Alla base del documentario c'è una presa di coscienza forte e la consapevolezza che sia necessario un affrancamento innanzitutto interiore, che spinga a lottare per mantenere la propria essenza, inevitabilmente rompendo con catene fisiche o mentali.
Ma c’è anche l’Africa più povera, senz’acqua, senza corrente elettrica, senza un vero motivo per restare. C’è la capitale della Guinea, Conakry, immensa favela che a percorrerla rinnova continuamente il suo scenario, rendendosi destabilizzante come un mare che non cambia colore all’orizzonte, dove sin da bambini ci si adopera in qualsiasi modo pur di sopravvivere. E ci sono i cercatori d’oro nelle miniere di Siguiri, imbrattati di terra rossa, che sembrano esseri discesi da Marte, più che persone risalite dalla terra in cui scavano tutti i giorni, per tutto il giorno, con un’aria inspirata, propria di chi ricama sempre intorno al proprio segreto. E questo segreto-sogno collettivo è la cifra della gente d’Africa, sempre in bilico tra la realtà durissima e la speranza di evaderne.

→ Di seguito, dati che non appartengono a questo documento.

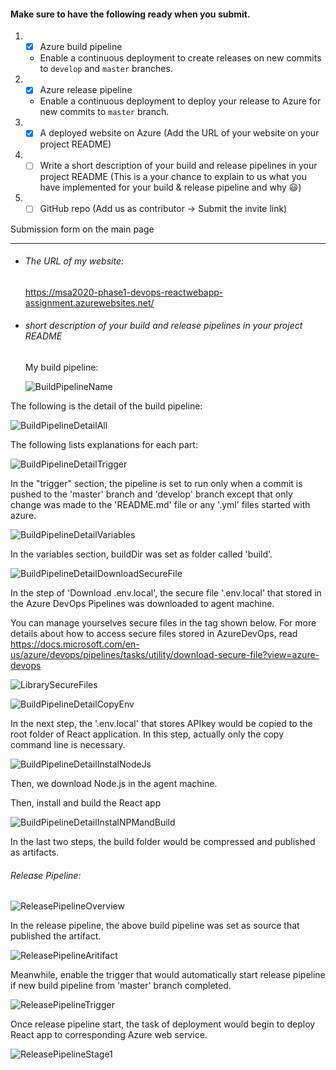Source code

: #### Make sure to have the following ready when you submit.

1. - [x] Azure build pipeline

   - Enable a continuous deployment to create releases on new commits to `develop` and `master` branches.

2. - [x] Azure release pipeline

   - Enable a continuous deployment to deploy your release to Azure for new commits to `master` branch.

3. - [x] A deployed website on Azure (Add the URL of your website on your project README)

4. - [ ] Write a short description of your build and release pipelines in your project README (This is a your chance to explain to us what you have implemented for your build & release pipeline and why 😃)

5. - [ ] GitHub repo (Add us as contributor → Submit the invite link)

Submission form on the main page



------

- ######  The URL of my website: 

  https://msa2020-phase1-devops-reactwebapp-assignment.azurewebsites.net/



- ######  short description of your build and release pipelines in your project README

  My build pipeline:

  ![BuildPipelineName](https://raw.githubusercontent.com/ZhonglinChen/MSA-2020-Phase1-FrontEndDev-ReactWebApp-Assignment/master/Images/BuildPipelineName.png)

The following is the detail of the build pipeline:

![BuildPipelineDetailAll](https://raw.githubusercontent.com/ZhonglinChen/MSA-2020-Phase1-FrontEndDev-ReactWebApp-Assignment/master/Images/BuildPipelineDetailAll.png)

The following lists explanations for each part:

![BuildPipelineDetailTrigger](https://raw.githubusercontent.com/ZhonglinChen/MSA-2020-Phase1-FrontEndDev-ReactWebApp-Assignment/master/Images/BuildPipelineDetailTrigger.png)

In the "trigger" section, the pipeline is set to run only when a commit is pushed to the 'master' branch and 'develop' branch except that only change was made to the 'README.md' file or any '.yml' files started with azure.



![BuildPipelineDetailVariables](https://raw.githubusercontent.com/ZhonglinChen/MSA-2020-Phase1-FrontEndDev-ReactWebApp-Assignment/master/Images/BuildPipelineDetailVariables.png)

In the variables section, buildDir was set as folder called 'build'.



![BuildPipelineDetailDownloadSecureFile](https://raw.githubusercontent.com/ZhonglinChen/MSA-2020-Phase1-FrontEndDev-ReactWebApp-Assignment/master/Images/BuildPipelineDetailDownloadSecureFile.png)

In the step of 'Download .env.local', the secure file '.env.local' that stored in the Azure DevOps Pipelines was downloaded to agent machine.



You can manage yourselves secure files in the tag shown below. For more details about how to access secure files stored in AzureDevOps, read https://docs.microsoft.com/en-us/azure/devops/pipelines/tasks/utility/download-secure-file?view=azure-devops

![LibrarySecureFiles](https://raw.githubusercontent.com/ZhonglinChen/MSA-2020-Phase1-FrontEndDev-ReactWebApp-Assignment/master/Images/LibrarySecureFiles.png)



![BuildPipelineDetailCopyEnv](https://raw.githubusercontent.com/ZhonglinChen/MSA-2020-Phase1-FrontEndDev-ReactWebApp-Assignment/master/Images/BuildPipelineDetailCopyEnv.png)

In the next step, the '.env.local' that stores APIkey would be copied to the root folder of React application. In this step, actually only the copy command line is necessary. 



![BuildPipelineDetailInstalNodeJs](https://raw.githubusercontent.com/ZhonglinChen/MSA-2020-Phase1-FrontEndDev-ReactWebApp-Assignment/master/Images/BuildPipelineDetailInstalNodeJs.png)

Then, we download Node.js in the agent machine.



Then, install and build the React app

![BuildPipelineDetailInstalNPMandBuild](https://raw.githubusercontent.com/ZhonglinChen/MSA-2020-Phase1-FrontEndDev-ReactWebApp-Assignment/master/Images/BuildPipelineDetailInstalNPMandBuild.png)



In the last two steps, the build folder would be compressed and published as artifacts.









###### Release Pipeline:

![ReleasePipelineOverview](https://raw.githubusercontent.com/ZhonglinChen/MSA-2020-Phase1-FrontEndDev-ReactWebApp-Assignment/master/Images/ReleasePipelineOverview.png)

In the release pipeline, the above build pipeline was set as source that published the artifact.

![ReleasePipelineAritifact](https://raw.githubusercontent.com/ZhonglinChen/MSA-2020-Phase1-FrontEndDev-ReactWebApp-Assignment/master/Images/ReleasePipelineAritifact.png)

Meanwhile, enable the trigger that would automatically start release pipeline if new build pipeline from 'master' branch completed.

![ReleasePipelineTrigger](https://raw.githubusercontent.com/ZhonglinChen/MSA-2020-Phase1-FrontEndDev-ReactWebApp-Assignment/master/Images/ReleasePipelineTrigger.png)



Once release pipeline start, the task of deployment would begin to deploy React app to corresponding Azure web service.

![ReleasePipelineStage1](https://raw.githubusercontent.com/ZhonglinChen/MSA-2020-Phase1-FrontEndDev-ReactWebApp-Assignment/master/Images/ReleasePipelineStage1.png)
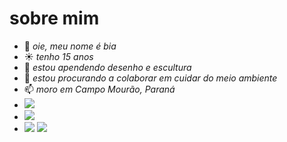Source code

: # sobre mim
- 👋 _oie, meu nome é bia_
- ☀️ _tenho 15 anos_
- 🌱 _estou apendendo desenho e escultura_
- :hand_over_mouth: _estou procurando a colaborar em cuidar do meio ambiente_
- 📫 _moro em Campo Mourão, Paraná_
- ![](https://img.shields.io/badge/Scratch-4D97FF?style=for-the-badge&logo=Scratch&logoColor=white)
- ![](https://img.shields.io/badge/JavaScript-323330?style=for-the-badge&logo=javascript&logoColor=F7DF1E)
- <a href="https://instagram.com/coloque-o-seu-instagram-aqui" target="_blank"><img src="https://img.shields.io/badge/-Instagram-%23E4405F?style=for-the-badge&logo=instagram&logoColor=white" target="_blank"></a>
<a href = "mailto:coloque-o-seu-e-mail-aqui"><img src="https://img.shields.io/badge/Gmail-D14836?style=for-the-badge&logo=gmail&logoColor=white" target="_blank"></a>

D’altro canto nella polvere delle strade avanza incessante il trionfo della vita e della dignità, perché non può che plasmare il carattere tanta precarietà. E gli sguardi più che incupirsi nella direzione del Potere che li ignora, sembrano sorpassarlo, andando diritti al cielo, dando valore ai suoi segni, affidando ancora una volta alle stelle i propri sogni.
Ma che posto occupa la lotta pacifica per la propria emancipazione? Per l’abbattimento di questa condizione di schiavi, che sembra perseguitare la maggior parte di loro fino in casa propria?

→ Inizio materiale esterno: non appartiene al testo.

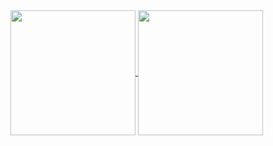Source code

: 

<a href="https://github.com/yusufcanb/yusufcanb">
  <img height=200 align="center" src="https://github-readme-stats.vercel.app/api?username=yusufcanb&hide=issues&show_icons=true&hide_border=true"/>
</a>
<a href="https://github.com/yusufcanb/yusufcanb">
  <img height=200 align="center" src="https://github-readme-stats.vercel.app/api/top-langs/?username=yusufcanb&hide_border=true&hide_progress=true&langs_count=5" />
</a>
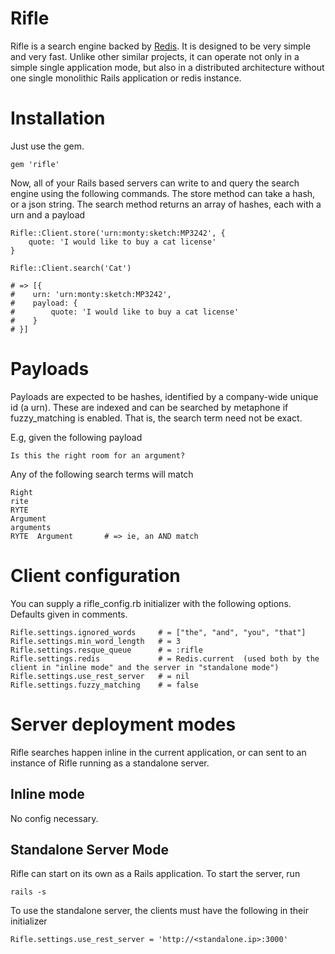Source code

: # Rifle

Rifle is a search engine backed by [Redis](www.redis.io). It is designed to be very simple and very fast.
Unlike other similar projects, it can operate not only in a simple single application mode, but also in a
distributed architecture without one single monolithic Rails application or redis instance.

# Installation

Just use the gem.

    gem 'rifle'

Now, all of your Rails based servers can write to and query the search engine using the following commands.
The store method can take a hash, or a json string. The search method returns an array of hashes, each with a
urn and a payload

    Rifle::Client.store('urn:monty:sketch:MP3242', {
        quote: 'I would like to buy a cat license'
    }

    Rifle::Client.search('Cat')

    # => [{
    #    urn: 'urn:monty:sketch:MP3242',
    #    payload: {
    #        quote: 'I would like to buy a cat license'
    #    }
    # }]


# Payloads

Payloads are expected to be hashes, identified by a company-wide unique id (a urn). These are indexed and can
be searched by metaphone if fuzzy_matching is enabled. That is, the search term need not be exact.

E.g, given the following payload

    Is this the right room for an argument?

Any of the following search terms will match

    Right
    rite
    RYTE
    Argument
    arguments
    RYTE  Argument       # => ie, an AND match

# Client configuration

You can supply a rifle_config.rb initializer with the following options. Defaults given in comments.

    Rifle.settings.ignored_words     # = ["the", "and", "you", "that"]
    Rifle.settings.min_word_length   # = 3
    Rifle.settings.resque_queue      # = :rifle
    Rifle.settings.redis             # = Redis.current  (used both by the client in "inline mode" and the server in "standalone mode")
    Rifle.settings.use_rest_server   # = nil
    Rifle.settings.fuzzy_matching    # = false

# Server deployment modes

Rifle searches happen inline in the current application, or can sent to an instance of Rifle running as a standalone server.

## Inline mode

No config necessary.

## Standalone Server Mode

Rifle can start on its own as a Rails application. To start the server, run

    rails -s

To use the standalone server, the clients must have the following in their initializer

    Rifle.settings.use_rest_server = 'http://<standalone.ip>:3000'


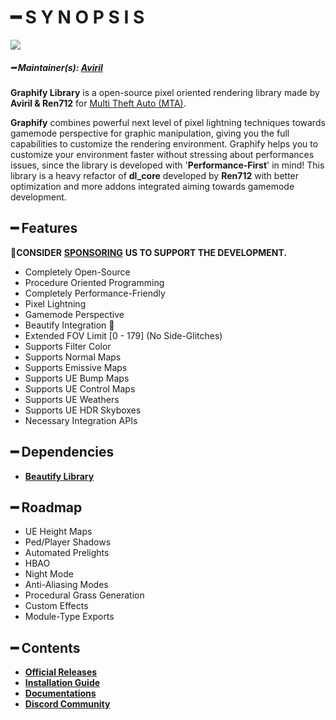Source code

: # ━ S Y N O P S I S

![](https://raw.githubusercontent.com/ov-sa/Graphify-Library/Documentation/assets/graphify_banner.png)

##### ━ Maintainer(s): [Aviril](https://github.com/Aviril)

**Graphify Library** is a open-source pixel oriented rendering library made by **Aviril & Ren712** for [Multi Theft Auto \(MTA\)](https://multitheftauto.com/).

**Graphify** combines powerful next level of pixel lightning techniques towards gamemode perspective for graphic manipulation, giving you the full capabilities to customize the rendering environment. Graphify helps you to customize your environment faster without stressing about performances issues, since the library is developed with '**Performance-First**' in mind! This library is a heavy refactor of **dl_core** developed by **Ren712** with better optimization and more addons integrated aiming towards gamemode development.

## ━ Features

💎**CONSIDER** [**SPONSORING**](https://ko-fi.com/ovileamriam) **US TO SUPPORT THE DEVELOPMENT.**

* Completely Open-Source
* Procedure Oriented Programming
* Completely Performance-Friendly
* Pixel Lightning
* Gamemode Perspective
* Beautify Integration 🎨
* Extended FOV Limit [0 - 179] (No Side-Glitches)
* Supports Filter Color
* Supports Normal Maps
* Supports Emissive Maps
* Supports UE Bump Maps
* Supports UE Control Maps
* Supports UE Weathers
* Supports UE HDR Skyboxes
* Necessary Integration APIs

## ━ Dependencies

* [**Beautify Library**](https://github.com/OvileAmriam/MTA-Beautify-Library)

## ━ Roadmap

* UE Height Maps
* Ped/Player Shadows
* Automated Prelights
* HBAO
* Night Mode
* Anti-Aliasing Modes
* Procedural Grass Generation
* Custom Effects
* Module-Type Exports

## ━ Contents

* [**Official Releases**](https://github.com/OvileAmriam/MTA-Graphify-Library/releases)
* [**Installation Guide**](#)
* [**Documentations**](#)
* [**Discord Community**](http://discord.gg/sVCnxPW)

E così nel documentario torna spesso a fare capolino Redemption song, l’inno al riscatto di Bob Marley, che carezzando le antiche celle della “Casa degli schiavi” a Ile de Goree, non può esimersi dall'evocazione della schiavitù, né di farsi portavoce dell'universo nero, perchè è di certo quello, ancor oggi, che più è vittima di questo sopruso. Ma non soggiace al lamento di un popolo, ne istiga la reazione e l'inventiva per riappropriarsi della propria vita.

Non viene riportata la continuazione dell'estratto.